Please copy the data below exactly, from its first line through the line holding "Bayesian Posterior PSF", and skip the pictures.

** Records for the exercise follows **

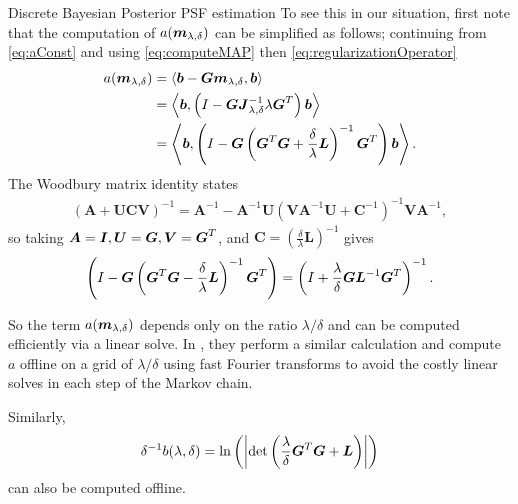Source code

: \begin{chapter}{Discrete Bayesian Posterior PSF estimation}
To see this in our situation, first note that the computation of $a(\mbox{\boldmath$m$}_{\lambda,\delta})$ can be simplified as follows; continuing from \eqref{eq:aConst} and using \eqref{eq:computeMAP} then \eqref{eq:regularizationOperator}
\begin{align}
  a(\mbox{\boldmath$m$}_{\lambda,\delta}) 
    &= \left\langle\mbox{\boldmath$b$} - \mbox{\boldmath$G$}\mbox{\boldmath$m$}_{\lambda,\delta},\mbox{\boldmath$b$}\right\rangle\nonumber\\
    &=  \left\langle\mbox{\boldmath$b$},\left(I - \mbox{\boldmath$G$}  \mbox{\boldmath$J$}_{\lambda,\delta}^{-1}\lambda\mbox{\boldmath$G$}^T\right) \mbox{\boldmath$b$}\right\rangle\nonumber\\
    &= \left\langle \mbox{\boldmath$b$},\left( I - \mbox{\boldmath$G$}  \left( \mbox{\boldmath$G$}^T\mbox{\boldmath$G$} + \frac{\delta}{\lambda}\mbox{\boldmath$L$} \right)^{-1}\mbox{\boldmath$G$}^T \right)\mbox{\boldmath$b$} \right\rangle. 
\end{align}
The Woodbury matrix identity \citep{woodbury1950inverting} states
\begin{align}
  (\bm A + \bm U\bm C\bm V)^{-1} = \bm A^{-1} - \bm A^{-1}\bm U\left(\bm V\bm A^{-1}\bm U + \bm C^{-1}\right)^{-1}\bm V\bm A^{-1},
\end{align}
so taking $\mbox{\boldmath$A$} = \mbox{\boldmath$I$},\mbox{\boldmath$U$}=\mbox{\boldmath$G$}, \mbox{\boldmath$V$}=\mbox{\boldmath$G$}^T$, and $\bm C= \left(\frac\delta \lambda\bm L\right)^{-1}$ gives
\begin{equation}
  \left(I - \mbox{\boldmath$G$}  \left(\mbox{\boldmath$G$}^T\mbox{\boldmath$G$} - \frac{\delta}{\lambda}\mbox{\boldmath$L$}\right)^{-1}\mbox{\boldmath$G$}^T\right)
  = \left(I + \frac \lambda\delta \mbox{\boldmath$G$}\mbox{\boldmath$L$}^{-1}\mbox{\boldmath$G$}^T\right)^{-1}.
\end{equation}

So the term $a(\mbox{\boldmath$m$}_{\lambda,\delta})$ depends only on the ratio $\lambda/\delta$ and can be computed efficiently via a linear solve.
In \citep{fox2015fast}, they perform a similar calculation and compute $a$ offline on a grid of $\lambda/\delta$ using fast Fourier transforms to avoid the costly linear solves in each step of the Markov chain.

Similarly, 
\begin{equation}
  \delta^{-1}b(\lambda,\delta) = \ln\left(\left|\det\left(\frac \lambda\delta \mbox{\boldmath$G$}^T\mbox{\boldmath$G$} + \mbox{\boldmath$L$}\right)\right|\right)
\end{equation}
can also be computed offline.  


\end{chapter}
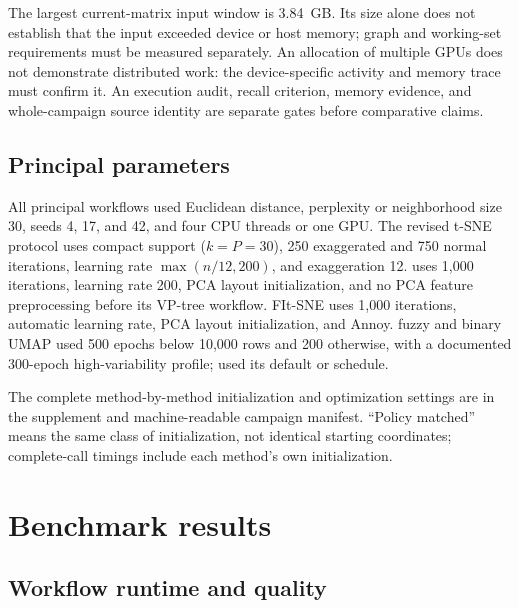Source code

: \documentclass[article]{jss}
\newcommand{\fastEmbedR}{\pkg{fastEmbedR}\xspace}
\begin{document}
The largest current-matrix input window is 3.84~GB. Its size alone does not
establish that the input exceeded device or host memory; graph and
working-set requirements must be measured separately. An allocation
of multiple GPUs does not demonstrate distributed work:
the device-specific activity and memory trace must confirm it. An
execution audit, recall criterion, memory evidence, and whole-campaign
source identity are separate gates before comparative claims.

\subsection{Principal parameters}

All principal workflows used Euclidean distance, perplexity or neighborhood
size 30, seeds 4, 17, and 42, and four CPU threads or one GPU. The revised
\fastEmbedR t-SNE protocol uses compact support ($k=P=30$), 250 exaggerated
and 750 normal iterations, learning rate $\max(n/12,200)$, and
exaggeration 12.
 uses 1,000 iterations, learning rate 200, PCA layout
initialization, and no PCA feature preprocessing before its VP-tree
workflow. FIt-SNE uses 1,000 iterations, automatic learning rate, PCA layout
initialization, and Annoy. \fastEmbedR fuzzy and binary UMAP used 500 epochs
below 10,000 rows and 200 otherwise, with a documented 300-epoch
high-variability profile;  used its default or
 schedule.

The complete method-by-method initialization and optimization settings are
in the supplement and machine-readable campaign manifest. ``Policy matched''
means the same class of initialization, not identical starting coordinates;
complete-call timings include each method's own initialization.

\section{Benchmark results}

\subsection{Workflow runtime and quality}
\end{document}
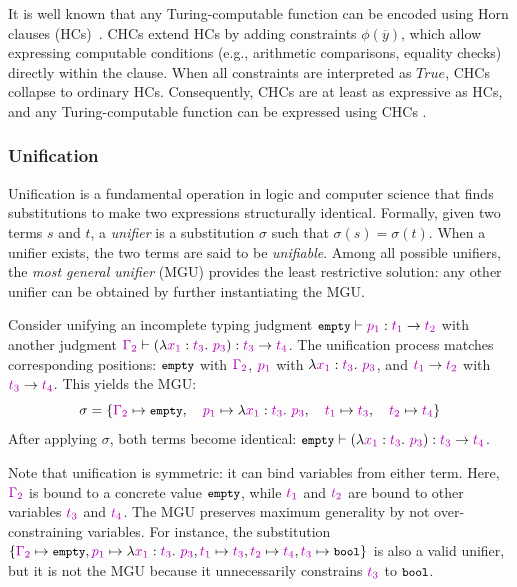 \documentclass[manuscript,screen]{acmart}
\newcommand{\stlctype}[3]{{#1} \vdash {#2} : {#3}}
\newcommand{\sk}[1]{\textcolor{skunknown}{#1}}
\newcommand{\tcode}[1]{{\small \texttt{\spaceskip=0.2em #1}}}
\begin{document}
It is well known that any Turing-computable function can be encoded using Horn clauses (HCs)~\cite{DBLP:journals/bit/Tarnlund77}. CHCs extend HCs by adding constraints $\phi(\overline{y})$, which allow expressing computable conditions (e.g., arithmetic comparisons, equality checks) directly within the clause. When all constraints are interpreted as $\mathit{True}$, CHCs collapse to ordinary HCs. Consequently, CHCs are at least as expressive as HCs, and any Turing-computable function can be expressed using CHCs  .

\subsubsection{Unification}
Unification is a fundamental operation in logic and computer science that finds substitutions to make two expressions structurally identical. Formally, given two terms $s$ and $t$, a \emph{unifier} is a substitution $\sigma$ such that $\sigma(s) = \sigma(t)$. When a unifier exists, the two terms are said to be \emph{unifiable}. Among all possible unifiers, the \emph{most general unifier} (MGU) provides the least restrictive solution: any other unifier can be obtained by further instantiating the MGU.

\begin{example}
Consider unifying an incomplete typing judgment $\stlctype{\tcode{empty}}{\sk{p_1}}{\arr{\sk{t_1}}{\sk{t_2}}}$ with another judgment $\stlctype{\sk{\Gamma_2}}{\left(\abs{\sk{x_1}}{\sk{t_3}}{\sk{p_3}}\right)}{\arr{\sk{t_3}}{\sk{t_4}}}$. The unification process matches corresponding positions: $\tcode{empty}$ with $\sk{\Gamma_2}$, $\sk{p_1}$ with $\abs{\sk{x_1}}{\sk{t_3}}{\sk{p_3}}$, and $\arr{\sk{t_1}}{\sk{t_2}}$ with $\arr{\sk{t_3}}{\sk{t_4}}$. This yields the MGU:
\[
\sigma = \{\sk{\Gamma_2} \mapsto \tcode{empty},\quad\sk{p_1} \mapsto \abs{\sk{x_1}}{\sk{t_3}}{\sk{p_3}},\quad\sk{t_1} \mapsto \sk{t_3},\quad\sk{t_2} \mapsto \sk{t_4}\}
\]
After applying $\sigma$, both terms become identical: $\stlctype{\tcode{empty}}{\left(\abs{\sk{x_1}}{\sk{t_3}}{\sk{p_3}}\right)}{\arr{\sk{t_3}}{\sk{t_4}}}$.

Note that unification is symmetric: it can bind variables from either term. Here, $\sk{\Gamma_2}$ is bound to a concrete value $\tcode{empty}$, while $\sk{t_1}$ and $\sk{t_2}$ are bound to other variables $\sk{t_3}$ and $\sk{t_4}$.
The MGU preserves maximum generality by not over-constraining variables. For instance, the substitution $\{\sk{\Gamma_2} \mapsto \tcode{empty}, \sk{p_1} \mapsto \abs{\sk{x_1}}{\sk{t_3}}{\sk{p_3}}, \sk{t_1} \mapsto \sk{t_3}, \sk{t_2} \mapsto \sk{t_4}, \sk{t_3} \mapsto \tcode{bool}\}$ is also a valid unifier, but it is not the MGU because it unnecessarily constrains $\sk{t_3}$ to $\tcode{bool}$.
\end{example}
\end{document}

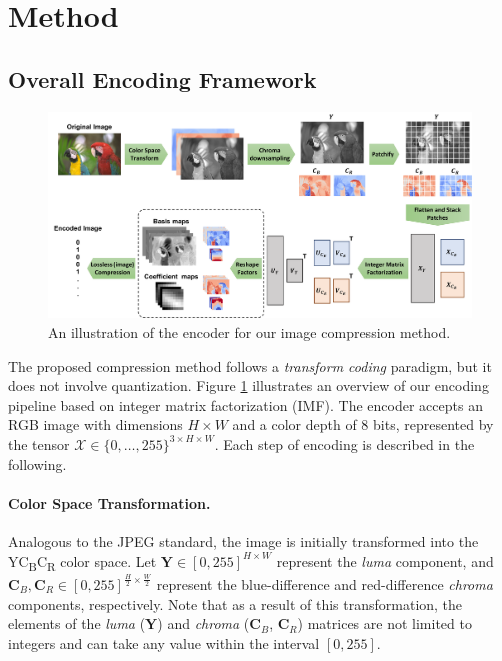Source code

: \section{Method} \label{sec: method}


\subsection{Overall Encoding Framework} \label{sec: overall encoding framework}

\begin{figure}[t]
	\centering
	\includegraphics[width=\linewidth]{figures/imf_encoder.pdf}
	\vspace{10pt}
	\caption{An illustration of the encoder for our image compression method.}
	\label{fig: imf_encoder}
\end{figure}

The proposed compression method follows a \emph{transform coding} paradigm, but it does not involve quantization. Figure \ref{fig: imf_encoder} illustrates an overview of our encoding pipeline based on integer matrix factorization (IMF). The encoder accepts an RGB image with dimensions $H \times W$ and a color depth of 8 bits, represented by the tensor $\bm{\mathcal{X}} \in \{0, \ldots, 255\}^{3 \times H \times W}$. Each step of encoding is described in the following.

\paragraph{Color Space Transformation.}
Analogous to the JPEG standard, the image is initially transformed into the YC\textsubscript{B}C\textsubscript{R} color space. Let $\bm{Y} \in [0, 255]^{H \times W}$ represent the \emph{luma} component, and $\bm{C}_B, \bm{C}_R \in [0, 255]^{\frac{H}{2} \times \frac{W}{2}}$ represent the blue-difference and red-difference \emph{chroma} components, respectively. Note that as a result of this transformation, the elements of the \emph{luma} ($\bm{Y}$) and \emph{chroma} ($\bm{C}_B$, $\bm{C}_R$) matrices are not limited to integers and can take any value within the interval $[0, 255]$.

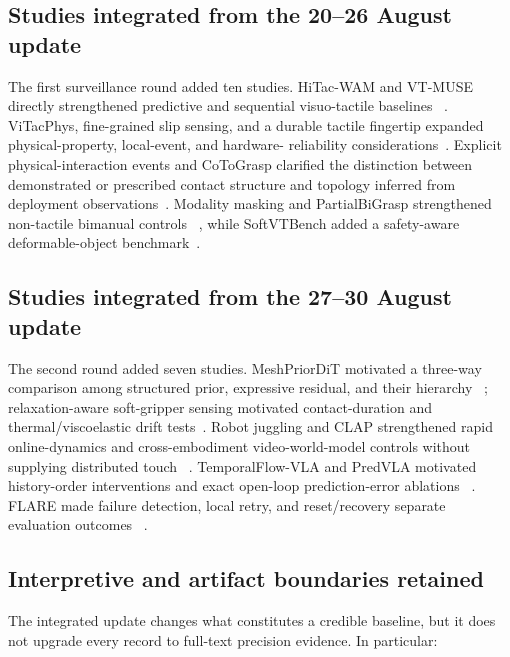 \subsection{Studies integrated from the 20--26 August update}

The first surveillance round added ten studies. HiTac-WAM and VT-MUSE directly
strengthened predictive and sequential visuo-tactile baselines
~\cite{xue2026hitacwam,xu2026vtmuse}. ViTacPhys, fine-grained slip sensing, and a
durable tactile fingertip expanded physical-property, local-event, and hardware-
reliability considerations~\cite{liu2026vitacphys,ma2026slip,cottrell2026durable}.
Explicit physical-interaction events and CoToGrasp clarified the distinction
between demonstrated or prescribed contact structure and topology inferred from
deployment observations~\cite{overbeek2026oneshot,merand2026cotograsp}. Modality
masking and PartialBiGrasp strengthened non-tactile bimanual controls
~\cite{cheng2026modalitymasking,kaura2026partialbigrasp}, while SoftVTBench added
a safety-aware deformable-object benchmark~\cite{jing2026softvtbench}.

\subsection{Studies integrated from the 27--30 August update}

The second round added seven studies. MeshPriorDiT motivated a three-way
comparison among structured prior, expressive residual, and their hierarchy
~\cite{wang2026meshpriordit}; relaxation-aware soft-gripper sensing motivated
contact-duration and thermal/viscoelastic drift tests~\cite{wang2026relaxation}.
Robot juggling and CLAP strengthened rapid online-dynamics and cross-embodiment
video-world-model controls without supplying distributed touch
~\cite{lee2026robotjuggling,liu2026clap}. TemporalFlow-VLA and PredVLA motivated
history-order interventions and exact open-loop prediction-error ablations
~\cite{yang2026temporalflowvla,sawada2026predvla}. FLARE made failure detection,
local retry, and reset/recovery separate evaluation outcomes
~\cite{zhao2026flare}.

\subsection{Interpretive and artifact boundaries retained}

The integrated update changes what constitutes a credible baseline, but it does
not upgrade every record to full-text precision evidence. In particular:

** End of Records for the exercise **

Problem solution:
Source code

: \begin{chapter}{Discrete Bayesian Posterior PSF estimation}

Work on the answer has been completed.